Milknie liga, ale nie motory

11 Maj 2018
Falubaz Zielona Góra pokonał Get Well Toruń 50:40. Wielkiego ścigania przy W69 nie było, ale ważniejsze są punkty, które Falubazowi były bardzo potrzebne.

Scena pierwsza: gwizdy, papierowe pieniądze lecące na prezentacji i transparent dla Jasona Doyle’a: „Jason why? For money!!!” Mistrz świata, który jeszcze w ubiegłym sezonie jeździł w barwach zielonogórzan, nie błyszczał i zakończył zmagania z dorobkiem 5 pkt. Scena druga: Patryk Dudek wymienia się proporczykami na przedmeczowej prezentacji. Rola zarezerwowana dla kapitana, którym dotychczas był Piotr Protasiewicz. Podobnie jak tradycyjny pomeczowy zwyczaj i wezwanie do okrzyku wspólnie z kibicami. - Jako giermek wyskoczyłem do kibiców pokrzyczeć „Hej, hej Falubaz” – zażartował „Duzers”. – To nie jest najważniejsze, tylko poziom sportowy i walka o punkty. To priorytet – skwitował „PePe”, a trener Adam Skórnicki dodał, że teraz ta rola będzie dzielona pomiędzy liderów zespołu, a więc nie będzie kapitana, a… kapitanat. Falubaz wygrał po raz drugi w sezonie i wskoczył na 6. miejsce w PGE Ekstralidze.

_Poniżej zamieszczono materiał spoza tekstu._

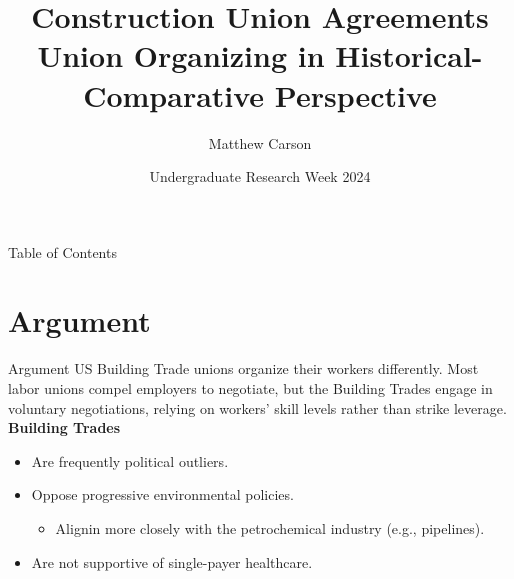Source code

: \documentclass{beamer}
\title[Construction Union\ldots{Historical-Comparative}]{Construction Union Agreements\\
Union Organizing in Historical-Comparative Perspective}
\author{Matthew Carson}
\date[Undergraduate Research Week '24]{Undergraduate Research Week 2024}
\begin{document}
\begin{frame}
  \titlepage
\end{frame}

\begin{frame}{Table of Contents}
  \tableofcontents
\end{frame}

\section{Argument}
\begin{frame}{Argument}
	US Building Trade unions organize their workers differently. Most labor unions compel employers to negotiate, but the Building Trades engage in voluntary negotiations, relying on workers' skill levels rather than strike leverage. 
	\newline\newline
	\textbf{Building Trades}
	\begin{itemize}
		\item Are frequently political outliers.
		\item Oppose progressive environmental policies.
		\begin{itemize}
			\item Alignin more closely with the petrochemical industry (e.g., pipelines).
		\end{itemize}
		\item Are not supportive of single-payer healthcare.
	\end{itemize}
	
\end{frame}
\end{document}
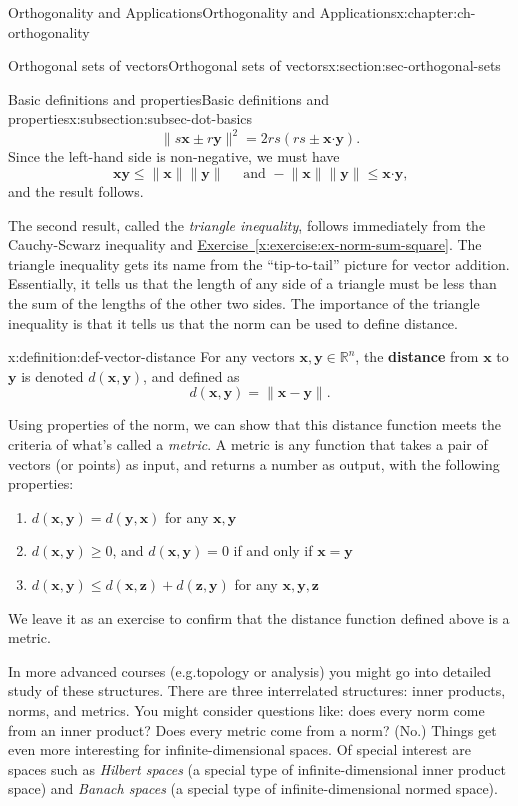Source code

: \documentclass[oneside,10pt,]{book}
\newcommand{\xreffont}{\relax}
\newcommand{\terminology}[1]{\textbf{#1}}
\numberwithin{equation}{section}
\newcommand{\R}{\mathbb{R}}
\newcommand{\dotp}{\!\boldsymbol{\cdot}\!}
\newcommand{\len}[1]{\lVert #1\rVert}
\newcommand{\zz}{\mathbf{z}}
\newcommand{\xx}{\mathbf{x}}
\newcommand{\yy}{\mathbf{y}}
\begin{document}
\begin{chapterptx}{Orthogonality and Applications}{}{Orthogonality and Applications}{}{}{x:chapter:ch-orthogonality}
\begin{sectionptx}{Orthogonal sets of vectors}{}{Orthogonal sets of vectors}{}{}{x:section:sec-orthogonal-sets}
\begin{subsectionptx}{Basic definitions and properties}{}{Basic definitions and properties}{}{}{x:subsection:subsec-dot-basics}
\begin{equation*}
\len{s\xx\pm r\yy}^2 = 2rs(rs\pm\xx\dotp\yy)\text{.}
\end{equation*}
Since the left-hand side is non-negative, we must have%
\begin{equation*}
\xx\yy\leq \len{\xx}\len{\yy} \quad \text{ and } -\len{\xx}\len{\yy}\leq \xx\dotp\yy\text{,}
\end{equation*}
and the result follows.%
\par
The second result, called the  \emph{triangle inequality}, follows immediately from the Cauchy-Scwarz inequality and \hyperref[x:exercise:ex-norm-sum-square]{Exercise~{\xreffont\ref{x:exercise:ex-norm-sum-square}}}. The triangle inequality gets its name from the ``tip-to-tail'' picture for vector addition. Essentially, it tells us that the length of any side of a triangle must be less than the sum of the lengths of the other two sides. The importance of the triangle inequality is that it tells us that the norm can be used to define distance.%
\begin{definition}{}{x:definition:def-vector-distance}%
For any vectors \(\xx,\yy\in \R^n\), the \terminology{distance} from \(\xx\) to \(\yy\) is denoted \(d(\xx,\yy)\), and defined as%
\begin{equation*}
d(\xx,\yy) = \len{\xx-\yy}\text{.}
\end{equation*}
%
\end{definition}
Using properties of the norm, we can show that this distance function meets the criteria of what's called a \emph{metric}. A metric is any function that takes a pair of vectors (or points) as input, and returns a number as output, with the following properties:%
\begin{enumerate}
\item{}\(d(\xx,\yy)=d(\yy,\xx)\) for any \(\xx,\yy\)%
\item{}\(d(\xx,\yy)\geq 0\), and \(d(\xx,\yy)=0\) if and only if \(\xx=\yy\)%
\item{}\(d(\xx,\yy)\leq d(\xx,\zz)+d(\zz,\yy)\) for any \(\xx,\yy,\zz\)%
\end{enumerate}
We leave it as an exercise to confirm that the distance function defined above is a metric.%
\par
In more advanced courses (e.g.\@ topology or analysis) you might go into detailed study of these structures. There are three interrelated structures: inner products, norms, and metrics. You might consider questions like: does every norm come from an inner product? Does every metric come from a norm? (No.) Things get even more interesting for infinite-dimensional spaces. Of special interest are spaces such as \emph{Hilbert spaces} (a special type of infinite-dimensional inner product space) and \emph{Banach spaces} (a special type of infinite-dimensional normed space).%

\end{subsectionptx}
\end{sectionptx}
\end{chapterptx}
\end{document}
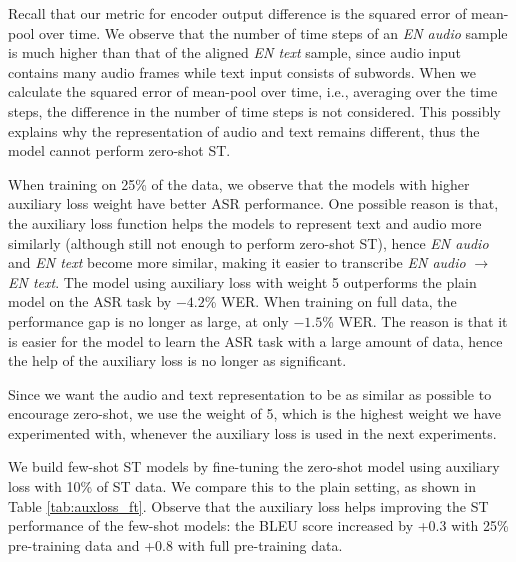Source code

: \documentclass[conference]{IEEEtran}
\begin{document}
	Recall that our metric for encoder output difference is the squared error of mean-pool over time. We observe that the number of time steps of an \textit{EN audio} sample is much higher than that of the aligned \textit{EN text} sample, since audio input contains many audio frames while text input consists of subwords. When we calculate the squared error of mean-pool over time, i.e., averaging over the time steps, the difference in the number of time steps is not considered. This possibly explains why the representation of audio and text remains different, thus the model cannot perform zero-shot ST.
	
	When training on 25\% of the data, we observe that the models with higher auxiliary loss weight have better ASR performance. One possible reason is that, the auxiliary loss function helps the models to represent text and audio more similarly (although still not enough to perform zero-shot ST), hence \textit{EN audio} and \textit{EN text} become more similar, making it easier to transcribe \textit{EN audio} $\rightarrow$ \textit{EN text}. The model using auxiliary loss with weight 5 outperforms the plain model on the ASR task by $-4.2$\% WER. When training on full data, the performance gap is no longer as large, at only $-1.5$\% WER. The reason is that it is easier for the model to learn the ASR task with a large amount of data, hence the help of the auxiliary loss is no longer as significant.
	
	Since we want the audio and text representation to be as similar as possible to encourage zero-shot, we use the weight of 5, which is the highest weight we have experimented with, whenever the auxiliary loss is used in the next experiments.
	
	We build few-shot ST models by fine-tuning the zero-shot model using auxiliary loss with 10\% of ST data. We compare this to the plain setting, as shown in Table \ref{tab:auxloss_ft}. Observe that the auxiliary loss helps improving the ST performance of the few-shot models: the BLEU score increased by +0.3 with 25\% pre-training data and +0.8 with full pre-training data.
\end{document}
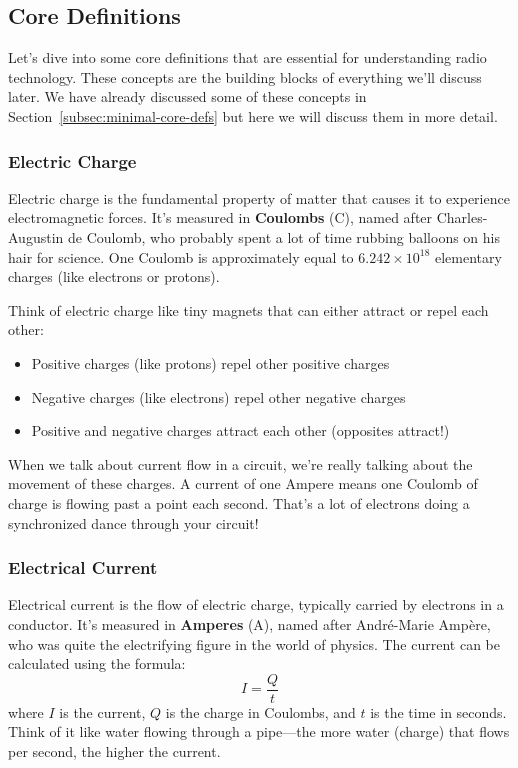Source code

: \subsection{Core Definitions}
\label{subsec:core-defs}

Let's dive into some core definitions that are essential for understanding radio technology. These concepts are the building blocks of everything we'll discuss later. We have already discussed some of these concepts in Section~\ref{subsec:minimal-core-defs} but here we will discuss them in more detail.

\subsubsection*{Electric Charge}
Electric charge is the fundamental property of matter that causes it to experience electromagnetic forces. It's measured in \textbf{Coulombs} (C), named after Charles-Augustin de Coulomb, who probably spent a lot of time rubbing balloons on his hair for science. One Coulomb is approximately equal to \(6.242 \times 10^{18}\) elementary charges (like electrons or protons).

Think of electric charge like tiny magnets that can either attract or repel each other:
\begin{itemize}[noitemsep]
    \item Positive charges (like protons) repel other positive charges
    \item Negative charges (like electrons) repel other negative charges
    \item Positive and negative charges attract each other (opposites attract!)
\end{itemize}

When we talk about current flow in a circuit, we're really talking about the movement of these charges. A current of one Ampere means one Coulomb of charge is flowing past a point each second. That's a lot of electrons doing a synchronized dance through your circuit!

\subsubsection*{Electrical Current}
Electrical current is the flow of electric charge, typically carried by electrons in a conductor. It's measured in \textbf{Amperes} (A), named after André-Marie Ampère, who was quite the electrifying figure in the world of physics. The current can be calculated using the formula:
\begin{equation}
    I = \frac{Q}{t}
    \label{eq:current}
\end{equation}
where \( I \) is the current, \( Q \) is the charge in Coulombs, and \( t \) is the time in seconds. Think of it like water flowing through a pipe—the more water (charge) that flows per second, the higher the current.

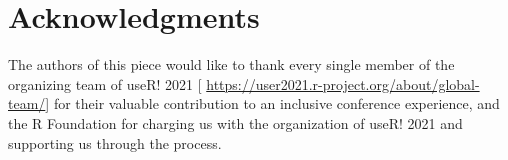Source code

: \documentclass[10pt,letterpaper]{article}
\begin{document}


\section*{Acknowledgments}
The authors of this piece would like to thank every single member of the organizing team of useR! 2021 [ \url{https://user2021.r-project.org/about/global-team/}] for their valuable contribution to an inclusive conference experience, and the R Foundation for charging us with the organization of useR! 2021 and supporting us through the process. 








\end{document}
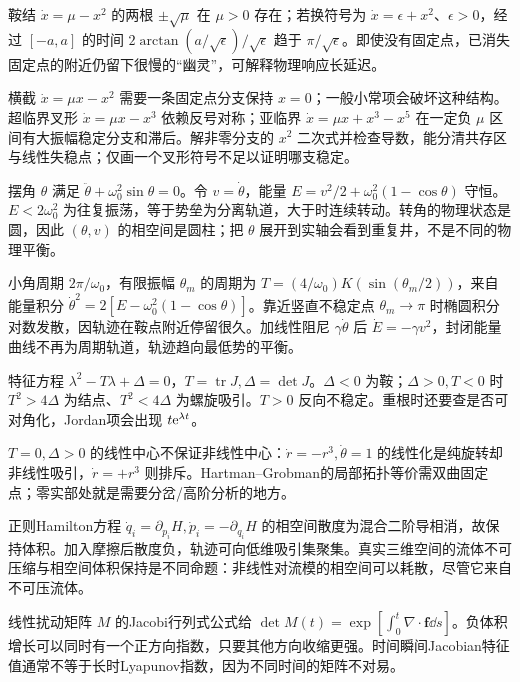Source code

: 鞍结 $\dot x=\mu-x^2$ 的两根 $\pm\sqrt\mu$ 在 $\mu>0$ 存在；若换符号为 $\dot x=\epsilon+x^2$、$\epsilon>0$，经过 $[-a,a]$ 的时间 $2\arctan(a/\sqrt\epsilon)/\sqrt\epsilon$ 趋于 $\pi/\sqrt\epsilon$。即使没有固定点，已消失固定点的附近仍留下很慢的“幽灵”，可解释物理响应长延迟。

横截 $\dot x=\mu x-x^2$ 需要一条固定点分支保持 $x=0$；一般小常项会破坏这种结构。超临界叉形 $\dot x=\mu x-x^3$ 依赖反号对称；亚临界 $\dot x=\mu x+x^3-x^5$ 在一定负 $\mu$ 区间有大振幅稳定分支和滞后。解非零分支的 $x^2$ 二次式并检查导数，能分清共存区与线性失稳点；仅画一个叉形符号不足以证明哪支稳定。

摆角 $\theta$ 满足 $\ddot\theta+\omega_0^2\sin\theta=0$。令 $v=\dot\theta$，能量 $E=v^2/2+\omega_0^2(1-\cos\theta)$ 守恒。$E<2\omega_0^2$ 为往复振荡，等于势垒为分离轨道，大于时连续转动。转角的物理状态是圆，因此 $(\theta,v)$ 的相空间是圆柱；把 $\theta$ 展开到实轴会看到重复井，不是不同的物理平衡。

小角周期 $2\pi/\omega_0$，有限振幅 $\theta_m$ 的周期为 $T=(4/\omega_0)K(\sin(\theta_m/2))$，来自能量积分 $\dot\theta^2=2[E-\omega_0^2(1-\cos\theta)]$。靠近竖直不稳定点 $\theta_m\to\pi$ 时椭圆积分对数发散，因轨迹在鞍点附近停留很久。加线性阻尼 $\gamma\dot\theta$ 后 $\dot E=-\gamma v^2$，封闭能量曲线不再为周期轨道，轨迹趋向最低势的平衡。

特征方程 $\lambda^2-T\lambda+\Delta=0$，$T=\operatorname{tr}J,\Delta=\det J$。$\Delta<0$ 为鞍；$\Delta>0,T<0$ 时 $T^2>4\Delta$ 为结点、$T^2<4\Delta$ 为螺旋吸引。$T>0$ 反向不稳定。重根时还要查是否可对角化，Jordan项会出现 $t\e^{\lambda t}$。

$T=0,\Delta>0$ 的线性中心不保证非线性中心：$\dot r=-r^3,\dot\theta=1$ 的线性化是纯旋转却非线性吸引，$\dot r=+r^3$ 则排斥。Hartman--Grobman的局部拓扑等价需双曲固定点；零实部处就是需要分岔/高阶分析的地方。

正则Hamilton方程 $\dot q_i=\partial_{p_i}H,\dot p_i=-\partial_{q_i}H$ 的相空间散度为混合二阶导相消，故保持体积。加入摩擦后散度负，轨迹可向低维吸引集聚集。真实三维空间的流体不可压缩与相空间体积保持是不同命题：非线性对流模的相空间可以耗散，尽管它来自不可压流体。

线性扰动矩阵 $M$ 的Jacobi行列式公式给 $\det M(t)=\exp[\int_0^t\nabla\cdot\mathbf f\dd s]$。负体积增长可以同时有一个正方向指数，只要其他方向收缩更强。时间瞬间Jacobian特征值通常不等于长时Lyapunov指数，因为不同时间的矩阵不对易。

W sobotę, 12 maja, wszystkie żużlowe oczy będą patrzeć na PGE Narodowy w Warszawie, gdzie odbędzie się inauguracja cyklu Grand Prix. Zielona Góra będzie miała w stolicy Patryka Dudka. – Myślę, że jak zrobię 0 punktów, to jeszcze da się to wszystko nadrobić i zostać później mistrzem świata – odpowiedział w swoim stylu „Duzers”, który za cel stawia sobie znalezienie się w czołowej ósemce, gwarantującej pozostanie w cyklu. – Wszystko okaże się później, gdy będę widział swoją pozycję w trakcie dalszych rund cyklu. Liczę na to, żeby pozostać w Grand Prix jak najdłużej. Ja będę się starał, żeby zostać mistrzem świata w tym roku, a jeśli się to nie uda, to będę walczył dalej.

Przed rokiem w Warszawie wygrał Fredrik Lindgren, którego akcje teraz też stoją bardzo wysoko. „Duzers” zakończył zmagania na półfinale.